Items from a dataset:
□ □ □

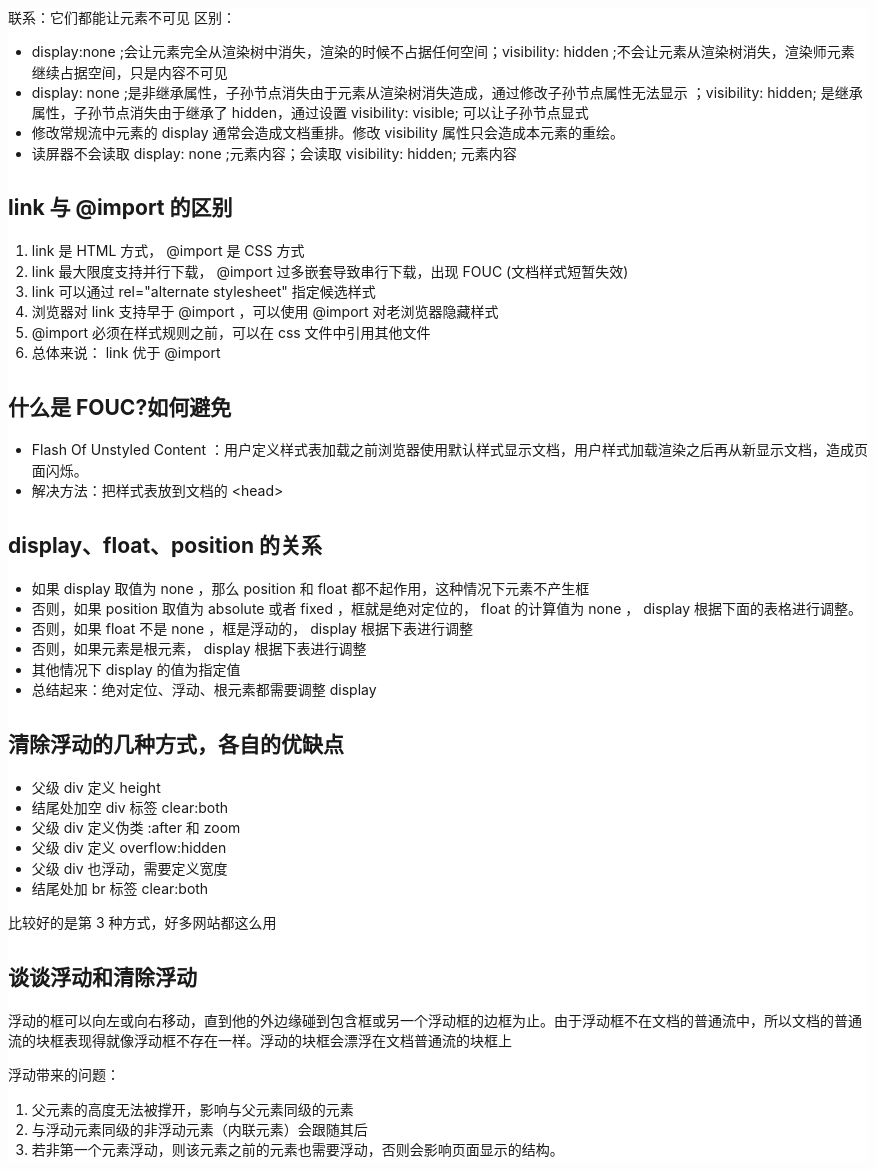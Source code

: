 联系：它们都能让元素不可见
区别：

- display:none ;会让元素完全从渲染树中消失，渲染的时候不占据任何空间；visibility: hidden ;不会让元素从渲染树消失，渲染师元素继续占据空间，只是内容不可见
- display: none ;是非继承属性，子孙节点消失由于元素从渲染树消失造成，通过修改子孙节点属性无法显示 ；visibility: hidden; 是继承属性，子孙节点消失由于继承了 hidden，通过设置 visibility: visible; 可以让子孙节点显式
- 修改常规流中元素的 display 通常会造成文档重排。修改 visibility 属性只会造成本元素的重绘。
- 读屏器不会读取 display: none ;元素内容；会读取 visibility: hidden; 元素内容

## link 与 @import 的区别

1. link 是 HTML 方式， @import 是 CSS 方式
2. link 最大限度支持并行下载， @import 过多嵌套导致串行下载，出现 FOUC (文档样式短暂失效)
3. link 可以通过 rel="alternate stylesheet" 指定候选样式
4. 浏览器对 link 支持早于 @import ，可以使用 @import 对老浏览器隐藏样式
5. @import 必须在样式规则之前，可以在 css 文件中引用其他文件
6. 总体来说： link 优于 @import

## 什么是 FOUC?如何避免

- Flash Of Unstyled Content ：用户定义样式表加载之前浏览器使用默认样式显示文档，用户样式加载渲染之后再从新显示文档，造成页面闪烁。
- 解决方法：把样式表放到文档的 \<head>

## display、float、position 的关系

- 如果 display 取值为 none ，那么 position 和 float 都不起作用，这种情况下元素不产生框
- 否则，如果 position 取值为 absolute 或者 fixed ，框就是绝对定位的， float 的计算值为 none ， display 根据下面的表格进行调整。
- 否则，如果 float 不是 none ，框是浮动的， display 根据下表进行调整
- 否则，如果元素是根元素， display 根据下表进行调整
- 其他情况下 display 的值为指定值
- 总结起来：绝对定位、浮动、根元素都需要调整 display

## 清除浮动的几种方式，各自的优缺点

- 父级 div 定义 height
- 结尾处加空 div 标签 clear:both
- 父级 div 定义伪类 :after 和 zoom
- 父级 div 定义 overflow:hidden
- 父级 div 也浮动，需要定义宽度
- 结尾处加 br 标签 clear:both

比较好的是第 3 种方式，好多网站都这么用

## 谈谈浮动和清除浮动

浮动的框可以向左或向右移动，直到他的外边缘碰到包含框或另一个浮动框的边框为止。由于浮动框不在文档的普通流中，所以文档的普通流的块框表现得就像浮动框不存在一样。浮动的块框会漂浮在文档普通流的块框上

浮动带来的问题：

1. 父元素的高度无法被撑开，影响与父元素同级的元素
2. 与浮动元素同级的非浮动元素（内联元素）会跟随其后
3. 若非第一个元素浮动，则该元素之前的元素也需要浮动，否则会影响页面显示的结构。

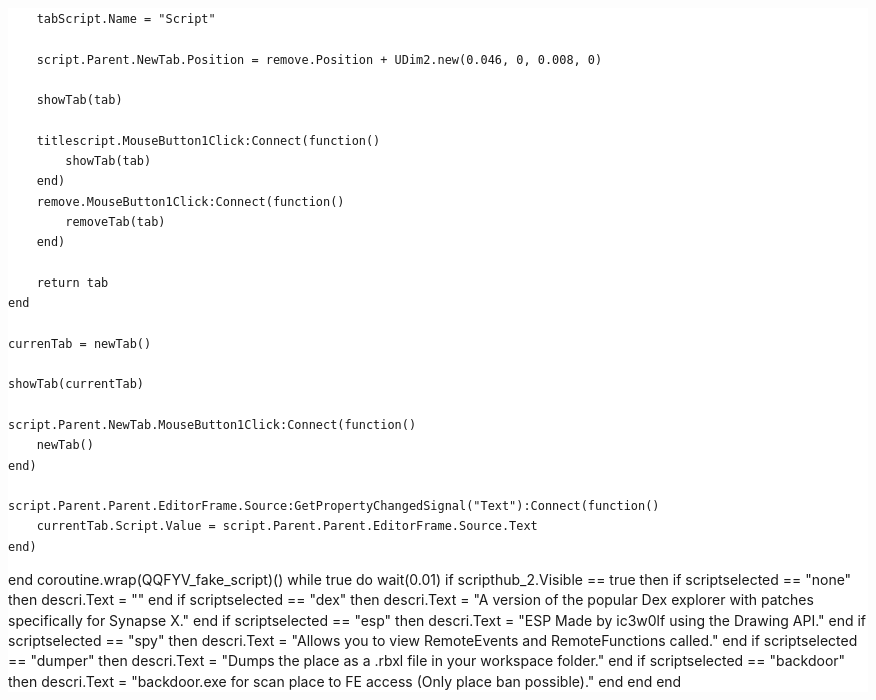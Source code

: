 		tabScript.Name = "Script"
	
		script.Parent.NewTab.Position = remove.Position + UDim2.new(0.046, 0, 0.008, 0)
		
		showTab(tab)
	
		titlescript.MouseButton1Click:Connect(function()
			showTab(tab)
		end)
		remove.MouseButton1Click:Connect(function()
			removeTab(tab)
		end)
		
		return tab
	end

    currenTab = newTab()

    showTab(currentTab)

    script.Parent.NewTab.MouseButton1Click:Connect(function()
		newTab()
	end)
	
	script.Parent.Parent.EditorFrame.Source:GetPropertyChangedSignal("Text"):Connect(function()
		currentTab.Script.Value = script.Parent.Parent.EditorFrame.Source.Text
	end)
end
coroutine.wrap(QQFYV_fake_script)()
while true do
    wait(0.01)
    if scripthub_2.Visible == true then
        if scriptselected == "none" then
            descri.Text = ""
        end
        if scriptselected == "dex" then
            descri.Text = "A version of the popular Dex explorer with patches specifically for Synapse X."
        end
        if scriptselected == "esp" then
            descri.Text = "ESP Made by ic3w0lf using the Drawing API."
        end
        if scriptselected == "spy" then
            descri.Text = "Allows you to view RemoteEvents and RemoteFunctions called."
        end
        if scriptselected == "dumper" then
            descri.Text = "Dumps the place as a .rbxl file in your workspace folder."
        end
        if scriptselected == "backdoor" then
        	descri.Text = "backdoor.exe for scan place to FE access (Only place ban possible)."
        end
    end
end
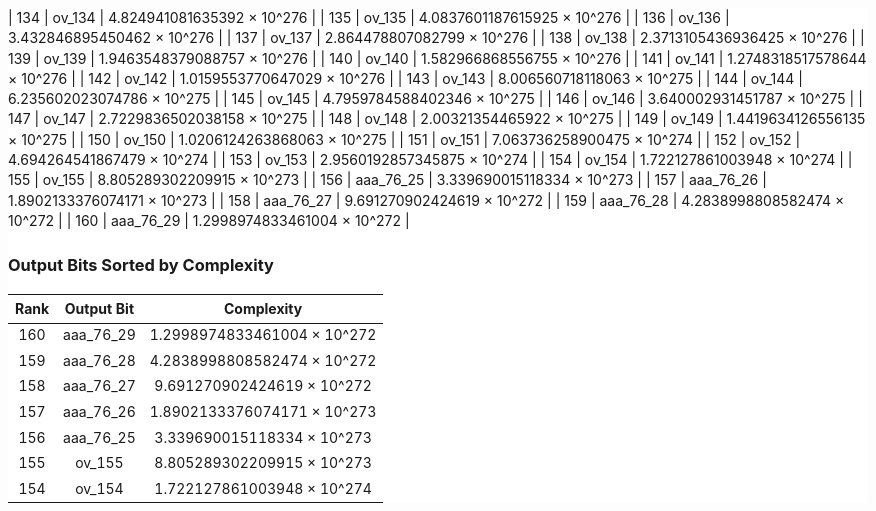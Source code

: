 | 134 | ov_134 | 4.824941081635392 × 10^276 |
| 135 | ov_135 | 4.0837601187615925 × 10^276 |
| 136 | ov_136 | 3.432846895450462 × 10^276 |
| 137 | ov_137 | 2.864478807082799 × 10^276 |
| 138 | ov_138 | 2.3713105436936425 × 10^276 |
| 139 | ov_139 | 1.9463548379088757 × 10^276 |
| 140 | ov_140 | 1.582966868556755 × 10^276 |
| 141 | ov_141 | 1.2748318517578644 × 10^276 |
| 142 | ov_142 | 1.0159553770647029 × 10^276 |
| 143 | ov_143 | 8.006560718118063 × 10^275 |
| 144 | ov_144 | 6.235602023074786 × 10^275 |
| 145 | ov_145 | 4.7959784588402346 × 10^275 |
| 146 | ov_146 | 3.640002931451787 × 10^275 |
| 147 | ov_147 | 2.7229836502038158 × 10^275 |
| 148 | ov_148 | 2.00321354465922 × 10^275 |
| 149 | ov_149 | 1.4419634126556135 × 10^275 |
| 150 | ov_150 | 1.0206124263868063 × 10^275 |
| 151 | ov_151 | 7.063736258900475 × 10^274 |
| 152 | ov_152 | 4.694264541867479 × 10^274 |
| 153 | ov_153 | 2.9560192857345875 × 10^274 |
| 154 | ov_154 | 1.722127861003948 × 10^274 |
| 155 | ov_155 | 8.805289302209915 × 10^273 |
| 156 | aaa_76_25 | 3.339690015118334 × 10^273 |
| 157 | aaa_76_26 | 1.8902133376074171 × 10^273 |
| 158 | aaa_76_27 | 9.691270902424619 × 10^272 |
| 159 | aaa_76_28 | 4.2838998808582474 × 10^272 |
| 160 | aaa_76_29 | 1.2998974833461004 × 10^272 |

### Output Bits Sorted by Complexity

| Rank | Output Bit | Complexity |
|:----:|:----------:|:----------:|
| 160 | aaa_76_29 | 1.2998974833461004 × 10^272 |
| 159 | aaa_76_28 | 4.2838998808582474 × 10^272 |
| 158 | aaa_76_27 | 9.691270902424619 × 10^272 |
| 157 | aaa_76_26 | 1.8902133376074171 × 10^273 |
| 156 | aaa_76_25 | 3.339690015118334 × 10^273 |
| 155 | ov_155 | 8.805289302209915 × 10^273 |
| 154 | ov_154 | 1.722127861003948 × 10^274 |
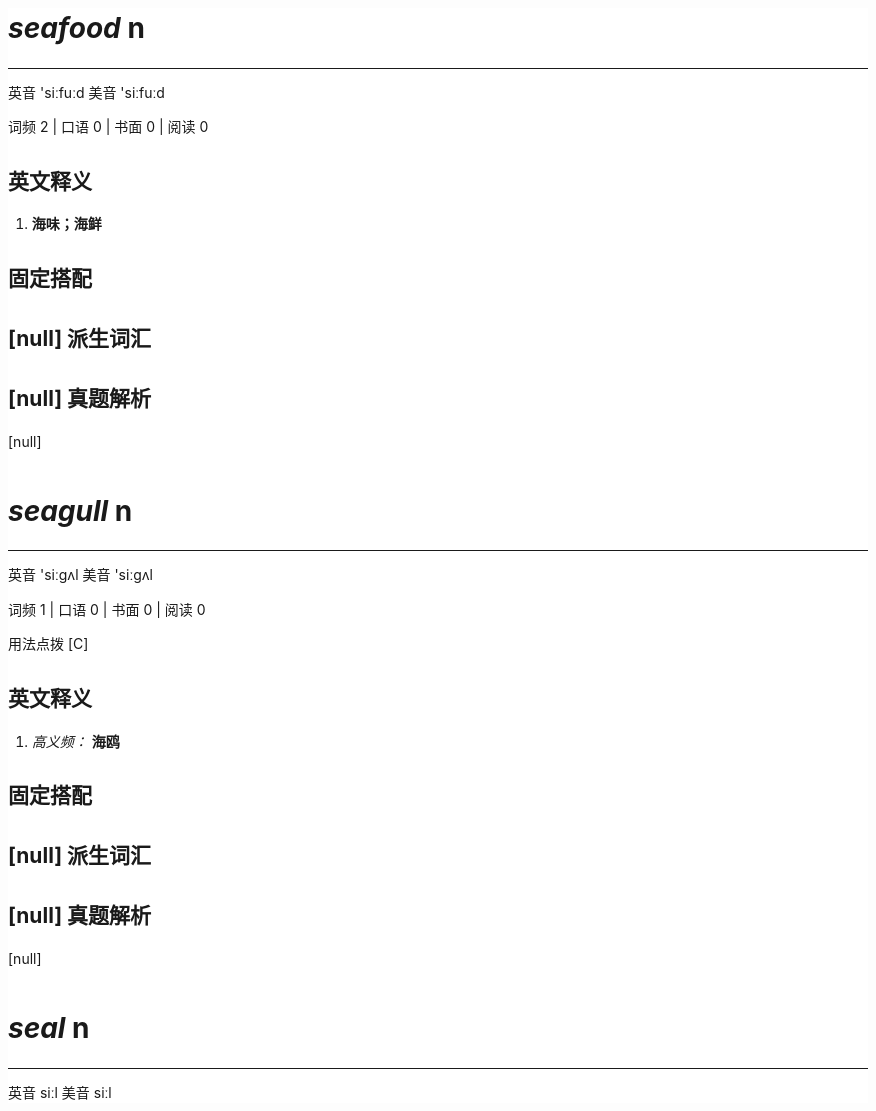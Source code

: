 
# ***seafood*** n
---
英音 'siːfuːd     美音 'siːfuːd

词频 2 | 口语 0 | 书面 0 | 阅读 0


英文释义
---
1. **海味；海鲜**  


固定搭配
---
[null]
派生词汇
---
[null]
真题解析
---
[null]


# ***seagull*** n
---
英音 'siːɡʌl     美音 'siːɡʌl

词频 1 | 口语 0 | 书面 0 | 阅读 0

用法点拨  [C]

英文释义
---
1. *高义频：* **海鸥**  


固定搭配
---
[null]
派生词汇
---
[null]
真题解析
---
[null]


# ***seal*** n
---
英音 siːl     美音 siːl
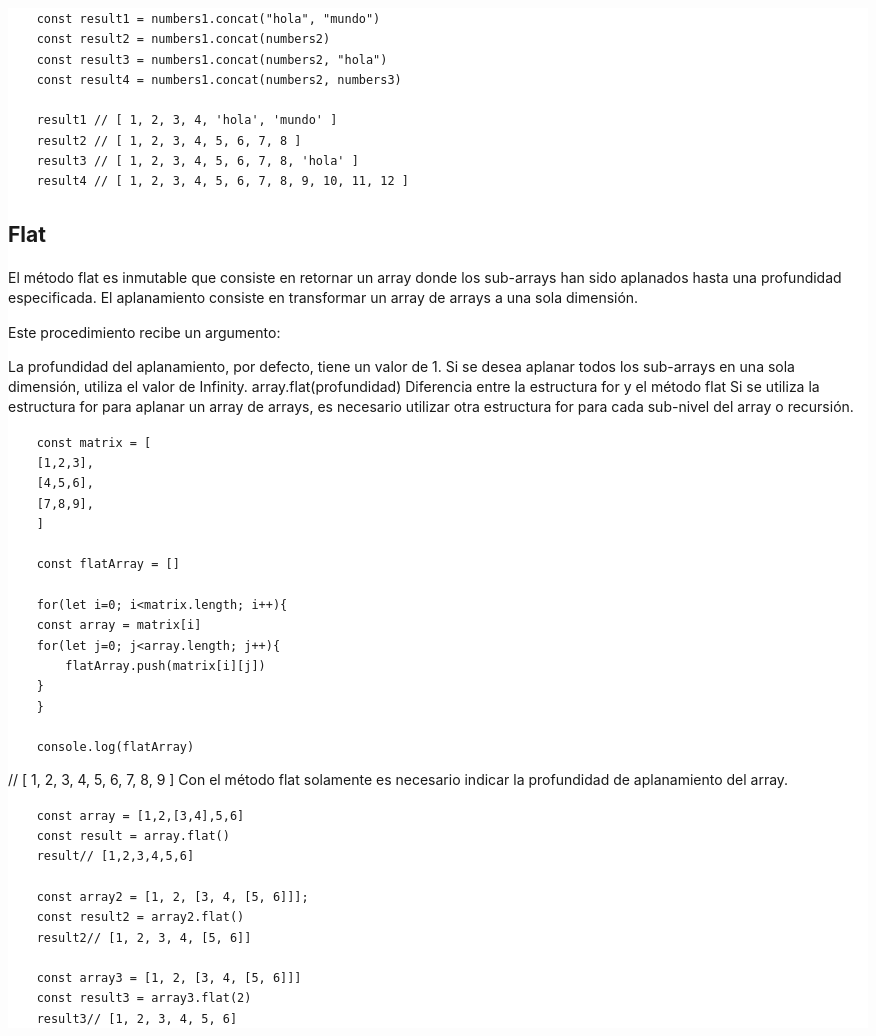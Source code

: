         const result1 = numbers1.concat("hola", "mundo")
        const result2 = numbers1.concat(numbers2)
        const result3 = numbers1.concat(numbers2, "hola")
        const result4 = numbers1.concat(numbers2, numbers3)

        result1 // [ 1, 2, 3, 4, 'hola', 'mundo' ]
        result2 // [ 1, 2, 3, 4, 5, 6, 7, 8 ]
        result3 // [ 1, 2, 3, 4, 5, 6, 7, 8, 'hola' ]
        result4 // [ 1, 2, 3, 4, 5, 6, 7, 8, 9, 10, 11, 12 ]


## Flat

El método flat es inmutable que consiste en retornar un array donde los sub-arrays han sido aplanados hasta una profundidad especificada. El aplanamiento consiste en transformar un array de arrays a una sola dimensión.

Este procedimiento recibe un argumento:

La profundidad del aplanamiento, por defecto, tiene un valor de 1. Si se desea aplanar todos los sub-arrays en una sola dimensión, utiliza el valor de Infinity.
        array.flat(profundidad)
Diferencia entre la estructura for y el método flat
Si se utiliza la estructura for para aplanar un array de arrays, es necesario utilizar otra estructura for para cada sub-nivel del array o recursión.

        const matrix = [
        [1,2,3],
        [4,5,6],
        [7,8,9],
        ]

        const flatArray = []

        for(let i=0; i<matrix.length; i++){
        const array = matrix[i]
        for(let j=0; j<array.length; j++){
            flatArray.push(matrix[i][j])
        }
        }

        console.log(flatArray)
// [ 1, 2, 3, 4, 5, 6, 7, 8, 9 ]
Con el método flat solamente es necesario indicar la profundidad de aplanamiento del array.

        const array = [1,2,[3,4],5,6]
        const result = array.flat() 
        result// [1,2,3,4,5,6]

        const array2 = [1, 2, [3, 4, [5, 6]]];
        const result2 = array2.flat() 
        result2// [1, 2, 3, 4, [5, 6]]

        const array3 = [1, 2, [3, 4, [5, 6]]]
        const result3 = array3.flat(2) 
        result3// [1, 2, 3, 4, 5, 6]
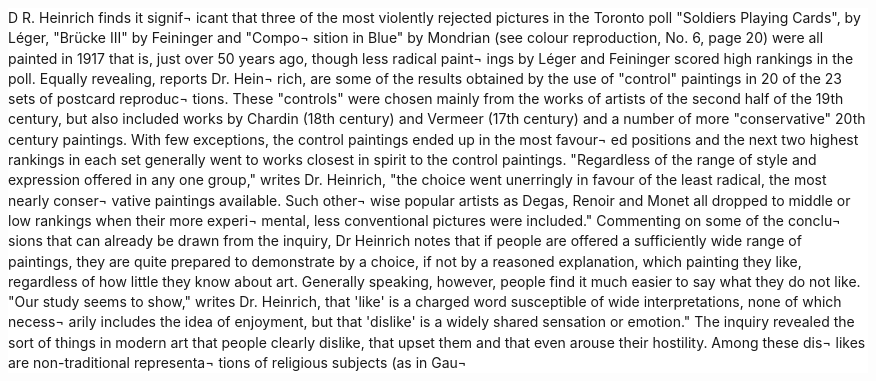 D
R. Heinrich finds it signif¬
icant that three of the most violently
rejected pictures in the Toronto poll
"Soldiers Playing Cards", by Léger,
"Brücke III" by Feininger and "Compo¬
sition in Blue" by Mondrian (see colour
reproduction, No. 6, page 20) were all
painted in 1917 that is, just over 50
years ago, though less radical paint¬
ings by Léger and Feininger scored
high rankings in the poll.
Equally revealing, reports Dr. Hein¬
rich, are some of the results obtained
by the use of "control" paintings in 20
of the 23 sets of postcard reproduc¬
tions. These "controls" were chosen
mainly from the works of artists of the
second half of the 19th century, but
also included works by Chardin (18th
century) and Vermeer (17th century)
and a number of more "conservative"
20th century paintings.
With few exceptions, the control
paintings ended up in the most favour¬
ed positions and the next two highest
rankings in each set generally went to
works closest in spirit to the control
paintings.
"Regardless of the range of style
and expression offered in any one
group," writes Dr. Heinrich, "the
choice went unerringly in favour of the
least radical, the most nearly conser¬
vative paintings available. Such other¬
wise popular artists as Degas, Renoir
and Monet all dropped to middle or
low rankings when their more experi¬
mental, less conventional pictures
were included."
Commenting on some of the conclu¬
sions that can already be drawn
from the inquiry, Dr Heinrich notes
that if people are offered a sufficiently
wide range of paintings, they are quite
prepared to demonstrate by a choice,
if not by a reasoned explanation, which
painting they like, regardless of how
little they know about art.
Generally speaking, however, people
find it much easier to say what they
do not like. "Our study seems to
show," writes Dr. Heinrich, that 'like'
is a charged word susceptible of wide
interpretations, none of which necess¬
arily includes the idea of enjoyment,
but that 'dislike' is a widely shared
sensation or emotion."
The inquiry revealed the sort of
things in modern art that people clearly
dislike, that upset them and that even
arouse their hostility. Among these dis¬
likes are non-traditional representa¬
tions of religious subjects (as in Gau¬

□ □ □

[TASK PROMPT]: What lines above contain the string "dimensión"? Copy all of them.

[ANSWER BELOW]:
El método flat es inmutable que consiste en retornar un array donde los sub-arrays han sido aplanados hasta una profundidad especificada. El aplanamiento consiste en transformar un array de arrays a una sola dimensión.
La profundidad del aplanamiento, por defecto, tiene un valor de 1. Si se desea aplanar todos los sub-arrays en una sola dimensión, utiliza el valor de Infinity.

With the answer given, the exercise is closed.